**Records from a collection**
'''

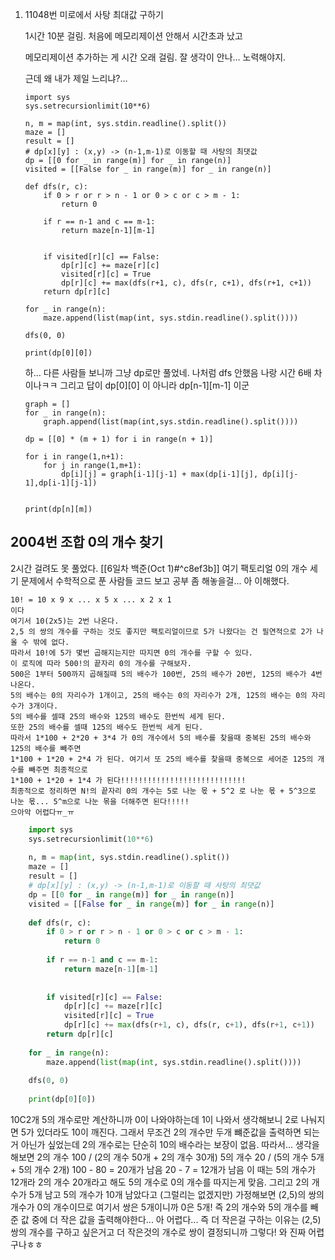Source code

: 1. 11048번 미로에서 사탕 최대값 구하기
    
    1시간 10분 걸림.
    처음에 메모리제이션 안해서 시간초과 났고
    
    메모리제이션 추가하는 게 시간 오래 걸림. 잘 생각이 안나… 노력해야지.
    
    근데 왜 내가 제일 느리냐?…
    
    ```
    import sys
    sys.setrecursionlimit(10**6)
    
    n, m = map(int, sys.stdin.readline().split())
    maze = []
    result = []
    # dp[x][y] : (x,y) -> (n-1,m-1)로 이동할 때 사탕의 최댓값
    dp = [[0 for _ in range(m)] for _ in range(n)]
    visited = [[False for _ in range(m)] for _ in range(n)]
    
    def dfs(r, c):
        if 0 > r or r > n - 1 or 0 > c or c > m - 1:
            return 0
    
        if r == n-1 and c == m-1:
            return maze[n-1][m-1]
    
    
        if visited[r][c] == False:
            dp[r][c] += maze[r][c]
            visited[r][c] = True
            dp[r][c] += max(dfs(r+1, c), dfs(r, c+1), dfs(r+1, c+1))
        return dp[r][c]
    
    for _ in range(n):
        maze.append(list(map(int, sys.stdin.readline().split())))
    
    dfs(0, 0)
    
    print(dp[0][0])
    ```
    
    하… 다른 사람들 보니까 그냥 dp로만 풀었네. 나처럼 dfs 안했음 나랑 시간 6배 차이나ㅋㅋ 그리고 답이 dp[0][0] 이 아니라 dp[n-1][m-1] 이군
    
    ```
    graph = []
    for _ in range(n):
        graph.append(list(map(int,sys.stdin.readline().split())))
    
    dp = [[0] * (m + 1) for i in range(n + 1)]
    
    for i in range(1,n+1):
        for j in range(1,m+1):
            dp[i][j] = graph[i-1][j-1] + max(dp[i-1][j], dp[i][j-1],dp[i-1][j-1])
    
    
    print(dp[n][m])
    ```

## 2004번 조합 0의 개수 찾기

2시간 걸려도 못 풀었다.
[[6일차 백준(Oct 1)#^c8ef3b]]
여기 팩토리얼 0의 개수 세기 문제에서 수학적으로 푼 사람들 코드 보고 공부 좀 해놓을걸...
아 이해했다.

	10! = 10 x 9 x ... x 5 x ... x 2 x 1
	이다
	여기서 10(2x5)는 2번 나온다.
	2,5 의 쌍의 개수를 구하는 것도 좋지만 팩토리얼이므로 5가 나왔다는 건 필연적으로 2가 나올 수 밖에 없다.
	따라서 10!에 5가 몇번 곱해지는지만 따지면 0의 개수를 구할 수 있다.
	이 로직에 따라 500!의 끝자리 0의 개수를 구해보자.
	500은 1부터 500까지 곱해질때 5의 배수가 100번, 25의 배수가 20번, 125의 배수가 4번 나온다.
	5의 배수는 0의 자리수가 1개이고, 25의 배수는 0의 자리수가 2개, 125의 배수는 0의 자리수가 3개이다.
	5의 배수를 셀때 25의 배수와 125의 배수도 한번씩 세게 된다.
	또한 25의 배수를 셀때 125의 배수도 한번씩 세게 된다.
	따라서 1*100 + 2*20 + 3*4 가 0의 개수에서 5의 배수를 찾을때 중복된 25의 배수와 125의 배수를 빼주면
	1*100 + 1*20 + 2*4 가 된다. 여기서 또 25의 배수를 찾을때 중복으로 세어준 125의 개수를 빼주면 최종적으로
	1*100 + 1*20 + 1*4 가 된다!!!!!!!!!!!!!!!!!!!!!!!!!!!!
	최종적으로 정리하면 N!의 끝자리 0의 개수는 5로 나눈 몫 + 5^2 로 나눈 몫 + 5^3으로 나눈 몫... 5^m으로 나눈 몪을 더해주면 된다!!!!!
	으아악 어렵다ㅠ_ㅠ
```python
    import sys
    sys.setrecursionlimit(10**6)
    
    n, m = map(int, sys.stdin.readline().split())
    maze = []
    result = []
    # dp[x][y] : (x,y) -> (n-1,m-1)로 이동할 때 사탕의 최댓값
    dp = [[0 for _ in range(m)] for _ in range(n)]
    visited = [[False for _ in range(m)] for _ in range(n)]
    
    def dfs(r, c):
        if 0 > r or r > n - 1 or 0 > c or c > m - 1:
            return 0
    
        if r == n-1 and c == m-1:
            return maze[n-1][m-1]
    
    
        if visited[r][c] == False:
            dp[r][c] += maze[r][c]
            visited[r][c] = True
            dp[r][c] += max(dfs(r+1, c), dfs(r, c+1), dfs(r+1, c+1))
        return dp[r][c]
    
    for _ in range(n):
        maze.append(list(map(int, sys.stdin.readline().split())))
    
    dfs(0, 0)
    
    print(dp[0][0])
```

10C2개 5의 개수로만 계산하니까 0이 나와야하는데 1이 나와서 생각해보니 2로 나눠지면 5가 있더라도 10이 깨진다.
그래서 
무조건 2의 개수만 두개 뺴준값을 출력하면 되는거 아닌가 싶었는데 2의 개수로는 단순히 10의 배수라는 보장이 없음. 따라서... 생각을 해보면
2의 개수 100 / (2의 개수 50개 + 2의 개수 30개)
5의 개수 20 / (5의 개수 5개 + 5의 개수 2개)
100 - 80 = 20개가 남음
20 - 7 = 12개가 남음
이 때는 5의 개수가 12개라 2의 개수 20개라고 해도 5의 개수로 0의 개수를 따지는게 맞음.
그리고 2의 개수가 5개 남고 5의 개수가 10개 남았다고 (그럴리는 없겠지만) 가정해보면
(2,5)의 쌍의 개수가 0의 개수이므로 여기서 쌍은 5개이니까 0은 5개!
즉 2의 개수와 5의 개수를 빼준 값 중에 더 작은 값을 출력해야한다...  아 어렵다... 즉 더 작은걸 구하는 이유는 (2,5) 쌍의 개수를 구하고 싶은거고 더 작은것의 개수로 쌍이 결정되니까 그렇다!
와 진짜 어렵구나ㅎㅎ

'''

**DIRECTIONS FOR THIS TASK**
Each entry above should be copied exactly. The pictures should not.

**SOLUTION**
Source code

: 1. 11048번 미로에서 사탕 최대값 구하기
    
    1시간 10분 걸림.
    처음에 메모리제이션 안해서 시간초과 났고
    
    메모리제이션 추가하는 게 시간 오래 걸림. 잘 생각이 안나… 노력해야지.
    
    근데 왜 내가 제일 느리냐?…
    
    ```
    import sys
    sys.setrecursionlimit(10**6)
    
    n, m = map(int, sys.stdin.readline().split())
    maze = []
    result = []
    # dp[x][y] : (x,y) -> (n-1,m-1)로 이동할 때 사탕의 최댓값
    dp = [[0 for _ in range(m)] for _ in range(n)]
    visited = [[False for _ in range(m)] for _ in range(n)]
    
    def dfs(r, c):
        if 0 > r or r > n - 1 or 0 > c or c > m - 1:
            return 0
    
        if r == n-1 and c == m-1:
            return maze[n-1][m-1]
    
    
        if visited[r][c] == False:
            dp[r][c] += maze[r][c]
            visited[r][c] = True
            dp[r][c] += max(dfs(r+1, c), dfs(r, c+1), dfs(r+1, c+1))
        return dp[r][c]
    
    for _ in range(n):
        maze.append(list(map(int, sys.stdin.readline().split())))
    
    dfs(0, 0)
    
    print(dp[0][0])
    ```
    
    하… 다른 사람들 보니까 그냥 dp로만 풀었네. 나처럼 dfs 안했음 나랑 시간 6배 차이나ㅋㅋ 그리고 답이 dp[0][0] 이 아니라 dp[n-1][m-1] 이군
    
    ```
    graph = []
    for _ in range(n):
        graph.append(list(map(int,sys.stdin.readline().split())))
    
    dp = [[0] * (m + 1) for i in range(n + 1)]
    
    for i in range(1,n+1):
        for j in range(1,m+1):
            dp[i][j] = graph[i-1][j-1] + max(dp[i-1][j], dp[i][j-1],dp[i-1][j-1])
    
    
    print(dp[n][m])
    ```

## 2004번 조합 0의 개수 찾기

2시간 걸려도 못 풀었다.
[[6일차 백준(Oct 1)#^c8ef3b]]
여기 팩토리얼 0의 개수 세기 문제에서 수학적으로 푼 사람들 코드 보고 공부 좀 해놓을걸...
아 이해했다.

	10! = 10 x 9 x ... x 5 x ... x 2 x 1
	이다
	여기서 10(2x5)는 2번 나온다.
	2,5 의 쌍의 개수를 구하는 것도 좋지만 팩토리얼이므로 5가 나왔다는 건 필연적으로 2가 나올 수 밖에 없다.
	따라서 10!에 5가 몇번 곱해지는지만 따지면 0의 개수를 구할 수 있다.
	이 로직에 따라 500!의 끝자리 0의 개수를 구해보자.
	500은 1부터 500까지 곱해질때 5의 배수가 100번, 25의 배수가 20번, 125의 배수가 4번 나온다.
	5의 배수는 0의 자리수가 1개이고, 25의 배수는 0의 자리수가 2개, 125의 배수는 0의 자리수가 3개이다.
	5의 배수를 셀때 25의 배수와 125의 배수도 한번씩 세게 된다.
	또한 25의 배수를 셀때 125의 배수도 한번씩 세게 된다.
	따라서 1*100 + 2*20 + 3*4 가 0의 개수에서 5의 배수를 찾을때 중복된 25의 배수와 125의 배수를 빼주면
	1*100 + 1*20 + 2*4 가 된다. 여기서 또 25의 배수를 찾을때 중복으로 세어준 125의 개수를 빼주면 최종적으로
	1*100 + 1*20 + 1*4 가 된다!!!!!!!!!!!!!!!!!!!!!!!!!!!!
	최종적으로 정리하면 N!의 끝자리 0의 개수는 5로 나눈 몫 + 5^2 로 나눈 몫 + 5^3으로 나눈 몫... 5^m으로 나눈 몪을 더해주면 된다!!!!!
	으아악 어렵다ㅠ_ㅠ
```python
    import sys
    sys.setrecursionlimit(10**6)
    
    n, m = map(int, sys.stdin.readline().split())
    maze = []
    result = []
    # dp[x][y] : (x,y) -> (n-1,m-1)로 이동할 때 사탕의 최댓값
    dp = [[0 for _ in range(m)] for _ in range(n)]
    visited = [[False for _ in range(m)] for _ in range(n)]
    
    def dfs(r, c):
        if 0 > r or r > n - 1 or 0 > c or c > m - 1:
            return 0
    
        if r == n-1 and c == m-1:
            return maze[n-1][m-1]
    
    
        if visited[r][c] == False:
            dp[r][c] += maze[r][c]
            visited[r][c] = True
            dp[r][c] += max(dfs(r+1, c), dfs(r, c+1), dfs(r+1, c+1))
        return dp[r][c]
    
    for _ in range(n):
        maze.append(list(map(int, sys.stdin.readline().split())))
    
    dfs(0, 0)
    
    print(dp[0][0])
```

10C2개 5의 개수로만 계산하니까 0이 나와야하는데 1이 나와서 생각해보니 2로 나눠지면 5가 있더라도 10이 깨진다.
그래서 
무조건 2의 개수만 두개 뺴준값을 출력하면 되는거 아닌가 싶었는데 2의 개수로는 단순히 10의 배수라는 보장이 없음. 따라서... 생각을 해보면
2의 개수 100 / (2의 개수 50개 + 2의 개수 30개)
5의 개수 20 / (5의 개수 5개 + 5의 개수 2개)
100 - 80 = 20개가 남음
20 - 7 = 12개가 남음
이 때는 5의 개수가 12개라 2의 개수 20개라고 해도 5의 개수로 0의 개수를 따지는게 맞음.
그리고 2의 개수가 5개 남고 5의 개수가 10개 남았다고 (그럴리는 없겠지만) 가정해보면
(2,5)의 쌍의 개수가 0의 개수이므로 여기서 쌍은 5개이니까 0은 5개!
즉 2의 개수와 5의 개수를 빼준 값 중에 더 작은 값을 출력해야한다...  아 어렵다... 즉 더 작은걸 구하는 이유는 (2,5) 쌍의 개수를 구하고 싶은거고 더 작은것의 개수로 쌍이 결정되니까 그렇다!
와 진짜 어렵구나ㅎㅎ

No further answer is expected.